Mr. Smith told the board that racially discriminatory actions have continued during contract negotiations since Dec. 31.
“We’re not intending to strike. We’re doing everything we can to avoid a strike,” he told the port board, then added during a follow-up interview that Midwest has not offered the same terms to Local 1982 that it did to the other unions and has “said, in so many words, ‘you can go on strike.’”
In response, Alex Johnson, Midwest Terminals’ president, issued a statement stating that the company had successfully negotiated three previous contracts with Local 1982 “which had a similar demographic profile as the current local has.
“This is proof of our willingness to bargain in good faith with the union,” Mr. Johnson wrote.

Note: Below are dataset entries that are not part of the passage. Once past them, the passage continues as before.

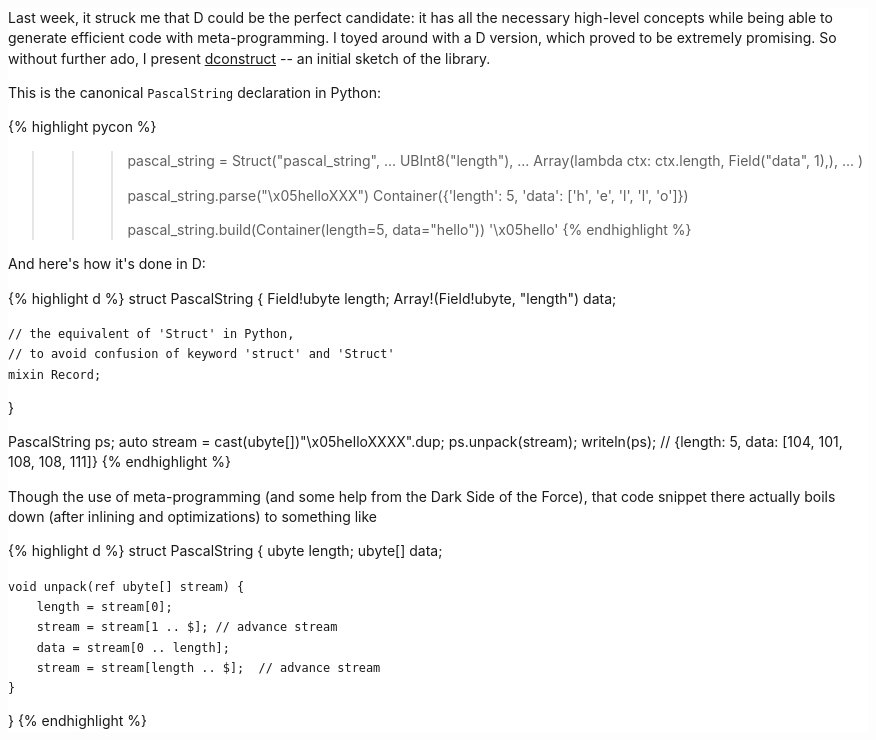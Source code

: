 Last week, it struck me that D could be the perfect candidate: it has all the necessary high-level concepts while
being able to generate efficient code with meta-programming. I toyed around with a D version, which proved
to be extremely promising. So without further ado, I present [dconstruct](https://github.com/tomerfiliba/dlang/blob/9bb0902809570742c070723a0a7e684350c352e1/source/dconstruct.d#L260) --
an initial sketch of the library.

This is the canonical `PascalString` declaration in Python:

{% highlight pycon %}
>>> pascal_string = Struct("pascal_string",
...     UBInt8("length"),
...     Array(lambda ctx: ctx.length, Field("data", 1),),
... )
>>>
>>> pascal_string.parse("\x05helloXXX")
Container({'length': 5, 'data': ['h', 'e', 'l', 'l', 'o']})
>>>
>>> pascal_string.build(Container(length=5, data="hello"))
'\x05hello'
{% endhighlight %}

And here's how it's done in D:

{% highlight d %}
struct PascalString {
    Field!ubyte length;
    Array!(Field!ubyte, "length") data;

    // the equivalent of 'Struct' in Python,
    // to avoid confusion of keyword 'struct' and 'Struct'
    mixin Record;
}

PascalString ps;
auto stream = cast(ubyte[])"\x05helloXXXX".dup;
ps.unpack(stream);
writeln(ps);
// {length: 5, data: [104, 101, 108, 108, 111]}
{% endhighlight %}

Though the use of meta-programming (and some help from the Dark Side of the Force), that code snippet there
actually boils down (after inlining and optimizations) to something like

{% highlight d %}
struct PascalString {
    ubyte length;
    ubyte[] data;

    void unpack(ref ubyte[] stream) {
        length = stream[0];
        stream = stream[1 .. $]; // advance stream
        data = stream[0 .. length];
        stream = stream[length .. $];  // advance stream
    }
}
{% endhighlight %}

Mr. Johnson calculated the 45-member local’s ethnicity as 17 percent white and 83 percent minority, and said that while five members of Local 1982 filed charges against Midwest with the Equal Employment Opportunity Commission between 2009 and 2011, all of those charges were dismissed and none has been filed since or is otherwise pending.
Local 1982 enjoys “a high hourly pay rate” and “an upper-level medical and pension benefits package,” the Midwest president wrote.
In response to follow-up questions, Terry Leach, the company’s director of operations, said Friday that health care for both ILA locals at the docks is paid for by the company through a union plan, that the pension is fully funded, and seniority rules “have not been disregarded in a discriminatory fashion” and are based on hours worked the previous season.
“We acknowledge that the union has filed numerous unfair labor practice charges with the [National Labor Relations Board] concerning seniority, but all seniority charges have either been withdrawn by the union or dismissed by the NLRB as lacking in merit,” Mr. Leach said.
Mr. Smith said another such complaint is pending and scheduled for adjudication by the labor board May 7.
Dick Gabel, an ILA vice president on the port authority’s board of directors, said he didn’t consider the conflict between Local 1982 and Midwest to be a race issue.
“They just can’t get a contract negotiated. But it’s been going on long enough,” he said. “... Each of the other docks [unions] signed a contract right away because they didn’t have any arguments.”
Teamsters Local 20 represents workers at a metals warehouse that is part of the general cargo docks complex, while ILA Local 1768 mainly represents longshoremen at the CSX railroad docks but also includes a few workers at the Midwest Terminals stone dock, Mr. Gabel said.